**Goal of the exercise**
Exactly the lines from the first line of the records to the line holding "我们可以来算一下，根据我过去服务过的 40 多家公司的经验，可以看到如下的投入：" should be duplicated, and nothing more; pictures stay out.

**Records to use**
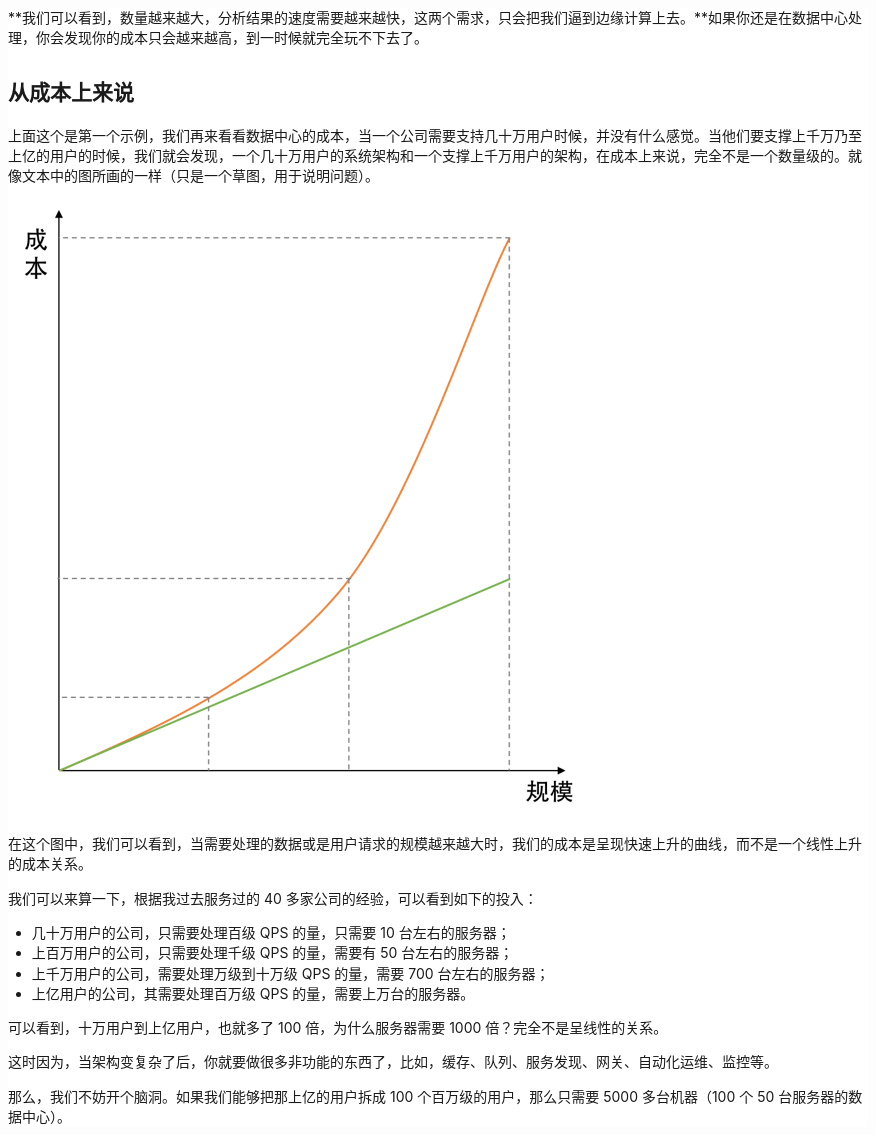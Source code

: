 \*\*我们可以看到，数量越来越大，分析结果的速度需要越来越快，这两个需求，只会把我们逼到边缘计算上去。\*\*如果你还是在数据中心处理，你会发现你的成本只会越来越高，到一时候就完全玩不下去了。

从成本上来说
------

上面这个是第一个示例，我们再来看看数据中心的成本，当一个公司需要支持几十万用户时候，并没有什么感觉。当他们要支撑上千万乃至上亿的用户的时候，我们就会发现，一个几十万用户的系统架构和一个支撑上千万用户的架构，在成本上来说，完全不是一个数量级的。就像文本中的图所画的一样（只是一个草图，用于说明问题）。

![img](assets/f5337ffab2d65ae5fc114ba21da82de7.png)

在这个图中，我们可以看到，当需要处理的数据或是用户请求的规模越来越大时，我们的成本是呈现快速上升的曲线，而不是一个线性上升的成本关系。

我们可以来算一下，根据我过去服务过的 40 多家公司的经验，可以看到如下的投入：

* 几十万用户的公司，只需要处理百级 QPS 的量，只需要 10 台左右的服务器；
* 上百万用户的公司，只需要处理千级 QPS 的量，需要有 50 台左右的服务器；
* 上千万用户的公司，需要处理万级到十万级 QPS 的量，需要 700 台左右的服务器；
* 上亿用户的公司，其需要处理百万级 QPS 的量，需要上万台的服务器。

可以看到，十万用户到上亿用户，也就多了 100 倍，为什么服务器需要 1000 倍？完全不是呈线性的关系。

这时因为，当架构变复杂了后，你就要做很多非功能的东西了，比如，缓存、队列、服务发现、网关、自动化运维、监控等。

那么，我们不妨开个脑洞。如果我们能够把那上亿的用户拆成 100 个百万级的用户，那么只需要 5000 多台机器（100 个 50 台服务器的数据中心）。
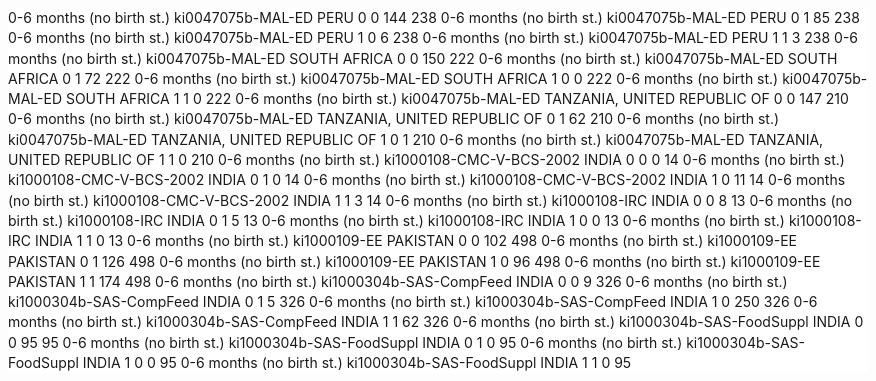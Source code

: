 0-6 months (no birth st.)    ki0047075b-MAL-ED          PERU                           0                       0      144     238
0-6 months (no birth st.)    ki0047075b-MAL-ED          PERU                           0                       1       85     238
0-6 months (no birth st.)    ki0047075b-MAL-ED          PERU                           1                       0        6     238
0-6 months (no birth st.)    ki0047075b-MAL-ED          PERU                           1                       1        3     238
0-6 months (no birth st.)    ki0047075b-MAL-ED          SOUTH AFRICA                   0                       0      150     222
0-6 months (no birth st.)    ki0047075b-MAL-ED          SOUTH AFRICA                   0                       1       72     222
0-6 months (no birth st.)    ki0047075b-MAL-ED          SOUTH AFRICA                   1                       0        0     222
0-6 months (no birth st.)    ki0047075b-MAL-ED          SOUTH AFRICA                   1                       1        0     222
0-6 months (no birth st.)    ki0047075b-MAL-ED          TANZANIA, UNITED REPUBLIC OF   0                       0      147     210
0-6 months (no birth st.)    ki0047075b-MAL-ED          TANZANIA, UNITED REPUBLIC OF   0                       1       62     210
0-6 months (no birth st.)    ki0047075b-MAL-ED          TANZANIA, UNITED REPUBLIC OF   1                       0        1     210
0-6 months (no birth st.)    ki0047075b-MAL-ED          TANZANIA, UNITED REPUBLIC OF   1                       1        0     210
0-6 months (no birth st.)    ki1000108-CMC-V-BCS-2002   INDIA                          0                       0        0      14
0-6 months (no birth st.)    ki1000108-CMC-V-BCS-2002   INDIA                          0                       1        0      14
0-6 months (no birth st.)    ki1000108-CMC-V-BCS-2002   INDIA                          1                       0       11      14
0-6 months (no birth st.)    ki1000108-CMC-V-BCS-2002   INDIA                          1                       1        3      14
0-6 months (no birth st.)    ki1000108-IRC              INDIA                          0                       0        8      13
0-6 months (no birth st.)    ki1000108-IRC              INDIA                          0                       1        5      13
0-6 months (no birth st.)    ki1000108-IRC              INDIA                          1                       0        0      13
0-6 months (no birth st.)    ki1000108-IRC              INDIA                          1                       1        0      13
0-6 months (no birth st.)    ki1000109-EE               PAKISTAN                       0                       0      102     498
0-6 months (no birth st.)    ki1000109-EE               PAKISTAN                       0                       1      126     498
0-6 months (no birth st.)    ki1000109-EE               PAKISTAN                       1                       0       96     498
0-6 months (no birth st.)    ki1000109-EE               PAKISTAN                       1                       1      174     498
0-6 months (no birth st.)    ki1000304b-SAS-CompFeed    INDIA                          0                       0        9     326
0-6 months (no birth st.)    ki1000304b-SAS-CompFeed    INDIA                          0                       1        5     326
0-6 months (no birth st.)    ki1000304b-SAS-CompFeed    INDIA                          1                       0      250     326
0-6 months (no birth st.)    ki1000304b-SAS-CompFeed    INDIA                          1                       1       62     326
0-6 months (no birth st.)    ki1000304b-SAS-FoodSuppl   INDIA                          0                       0       95      95
0-6 months (no birth st.)    ki1000304b-SAS-FoodSuppl   INDIA                          0                       1        0      95
0-6 months (no birth st.)    ki1000304b-SAS-FoodSuppl   INDIA                          1                       0        0      95
0-6 months (no birth st.)    ki1000304b-SAS-FoodSuppl   INDIA                          1                       1        0      95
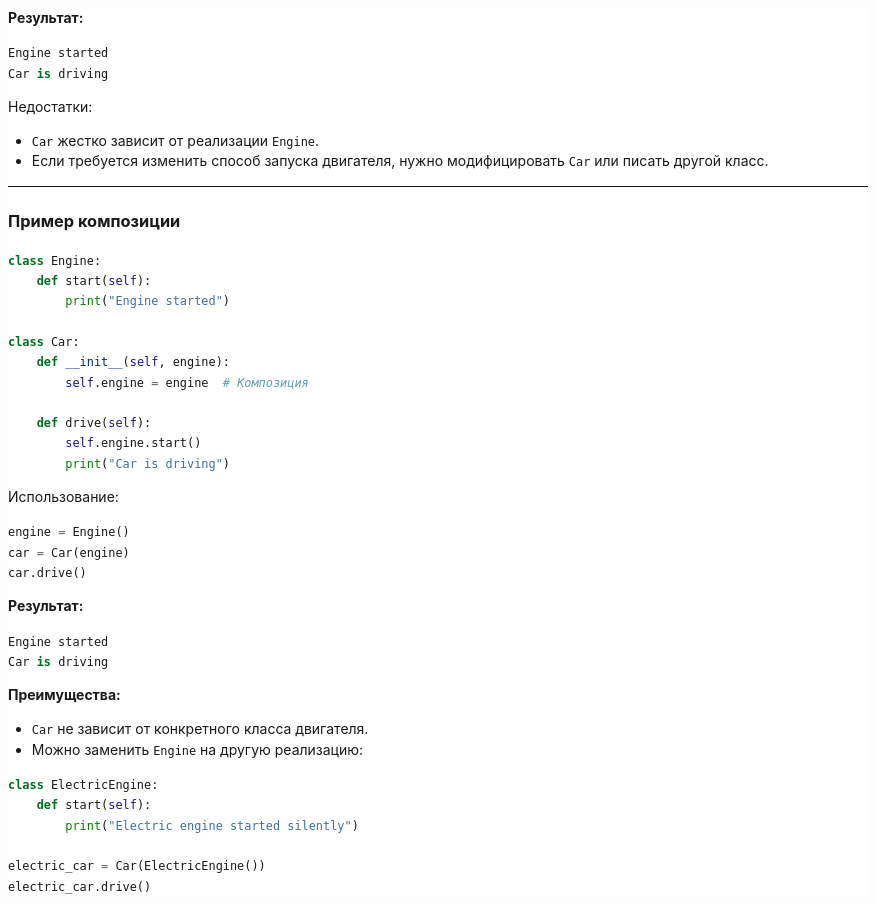 **Результат:**

```csharp
Engine started
Car is driving
```

Недостатки:

- `Car` жестко зависит от реализации `Engine`.
- Если требуется изменить способ запуска двигателя, нужно модифицировать `Car` или писать другой класс.

---

### **Пример композиции**

```python
class Engine:
    def start(self):
        print("Engine started")

class Car:
    def __init__(self, engine):
        self.engine = engine  # Композиция

    def drive(self):
        self.engine.start()
        print("Car is driving")
```

Использование:

```python
engine = Engine()
car = Car(engine)
car.drive()
```

**Результат:**

```csharp
Engine started
Car is driving
```

**Преимущества:**

- `Car` не зависит от конкретного класса двигателя.
- Можно заменить `Engine` на другую реализацию:

```python
class ElectricEngine:
    def start(self):
        print("Electric engine started silently")

electric_car = Car(ElectricEngine())
electric_car.drive()
```
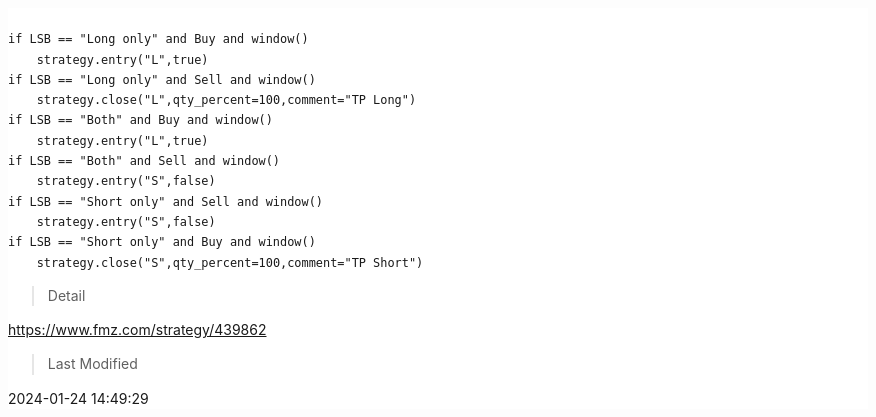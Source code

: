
 ``` pinescript

if LSB == "Long only" and Buy and window()
    strategy.entry("L",true)
if LSB == "Long only" and Sell and window()
    strategy.close("L",qty_percent=100,comment="TP Long")
if LSB == "Both" and Buy and window()
    strategy.entry("L",true)
if LSB == "Both" and Sell and window()
    strategy.entry("S",false)
if LSB == "Short only" and Sell and window()
    strategy.entry("S",false)
if LSB == "Short only" and Buy and window()
    strategy.close("S",qty_percent=100,comment="TP Short")
```

> Detail

https://www.fmz.com/strategy/439862

> Last Modified

2024-01-24 14:49:29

**Response**
Source code

: \*\*我们可以看到，数量越来越大，分析结果的速度需要越来越快，这两个需求，只会把我们逼到边缘计算上去。\*\*如果你还是在数据中心处理，你会发现你的成本只会越来越高，到一时候就完全玩不下去了。

从成本上来说
------

上面这个是第一个示例，我们再来看看数据中心的成本，当一个公司需要支持几十万用户时候，并没有什么感觉。当他们要支撑上千万乃至上亿的用户的时候，我们就会发现，一个几十万用户的系统架构和一个支撑上千万用户的架构，在成本上来说，完全不是一个数量级的。就像文本中的图所画的一样（只是一个草图，用于说明问题）。

![img](assets/f5337ffab2d65ae5fc114ba21da82de7.png)

在这个图中，我们可以看到，当需要处理的数据或是用户请求的规模越来越大时，我们的成本是呈现快速上升的曲线，而不是一个线性上升的成本关系。

我们可以来算一下，根据我过去服务过的 40 多家公司的经验，可以看到如下的投入：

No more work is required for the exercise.